§ **What to produce**:
From the line that contains "where $\ph:L\to L$" to the end of the entries, write out every line exactly, including both ends, and nothing more.

§ **Working data**:
- Opening Delimiter -
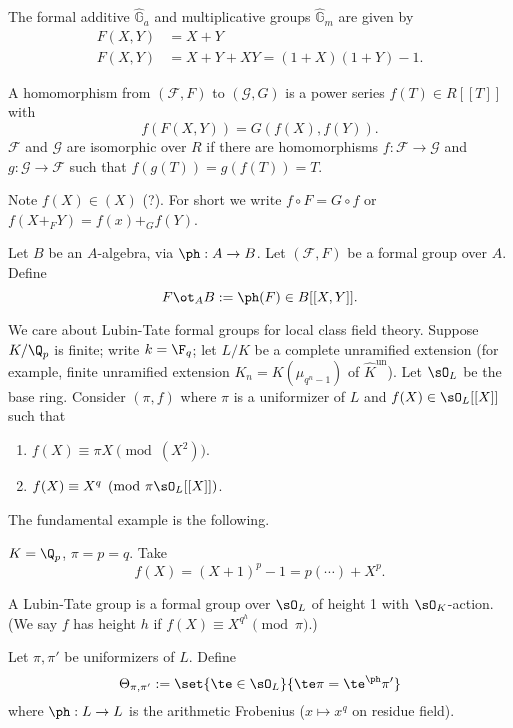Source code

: \begin{ex}
The formal additive $\hat{\mathbb G}_a$ and multiplicative groups $\hat{\mathbb G}_m$ are given by
\begin{align*}
F(X,Y)&=X+Y\\
F(X,Y)&=X+Y+XY=(1+X)(1+Y)-1.
\end{align*}
\end{ex}

\begin{df}
A homomorphism from $(\mathscr F,F)$ to $(\mathscr G,G)$ is a power series $f(T)\in R[[T]]$ with
\[
f(F(X,Y))=G(f(X),f(Y)).
\]
$\mathscr F$ and $\mathscr G$ are isomorphic over $R$ if there are homomorphisms $f:\mathscr F\to \mathscr G$ and $g:\mathscr G\to \mathscr F$ such that $f(g(T))=g(f(T))=T$.
\end{df}
Note $f(X)\in (X)$ (?).
For short we write $f\circ F=G\circ f$ or $f(X+_F Y)=f(x)+_G f(Y)$.
\begin{df}
Let $B$ be an $A$-algebra, via $\ph:A\to B$. Let $(\mathscr F,F)$ be a formal group over $A$. Define
\[
F\ot_A B:=\ph(F)\in B[[X,Y]].
\]
\end{df}
We care about Lubin-Tate formal groups for local class field theory. Suppose $K/\Q_p$ is finite; write $k=\F_q$; let $L/K$ be a complete unramified extension (for example, finite unramified extension $K_n=K(\mu_{q^n-1})$ of $\hat K^{\text{un}}$). Let $\sO_L$ be the base ring. Consider $(\pi, f)$ where $\pi$ is a uniformizer of $L$ and $f(X)\in \sO_L[[X]]$ such that 
\begin{enumerate}
\item
$f(X)\equiv \pi X \pmod{(X^2)}$.
\item
$f(X)\equiv X^q\pmod{\pi\sO_L[[X]]}$.
\end{enumerate}
The fundamental example is the following.
\begin{ex}
$K=\Q_p$, $\pi=p=q$. Take
\[
f(X)=(X+1)^p-1=p(\cdots )+X^p.
\]
\end{ex}
\begin{df}
A Lubin-Tate group is a formal group over $\sO_L$ of height 1 with $\sO_K$-action.
(We say $f$ has height $h$ if $f(X)\equiv X^{q^h}\pmod{\pi}$.)

Let $\pi,\pi'$ be uniformizers of $L$. Define
\[
\Theta_{\pi,\pi'} :=\set{\te\in \sO_L}{\te\pi = \te^{\ph} \pi'}
\]
where $\ph:L\to L$ is the arithmetic Frobenius ($x\mapsto x^q$ on residue field).
\end{df}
- Closing Delimiter -
§ **Response for this exercise**:
where $\ph:L\to L$ is the arithmetic Frobenius ($x\mapsto x^q$ on residue field).
\end{df}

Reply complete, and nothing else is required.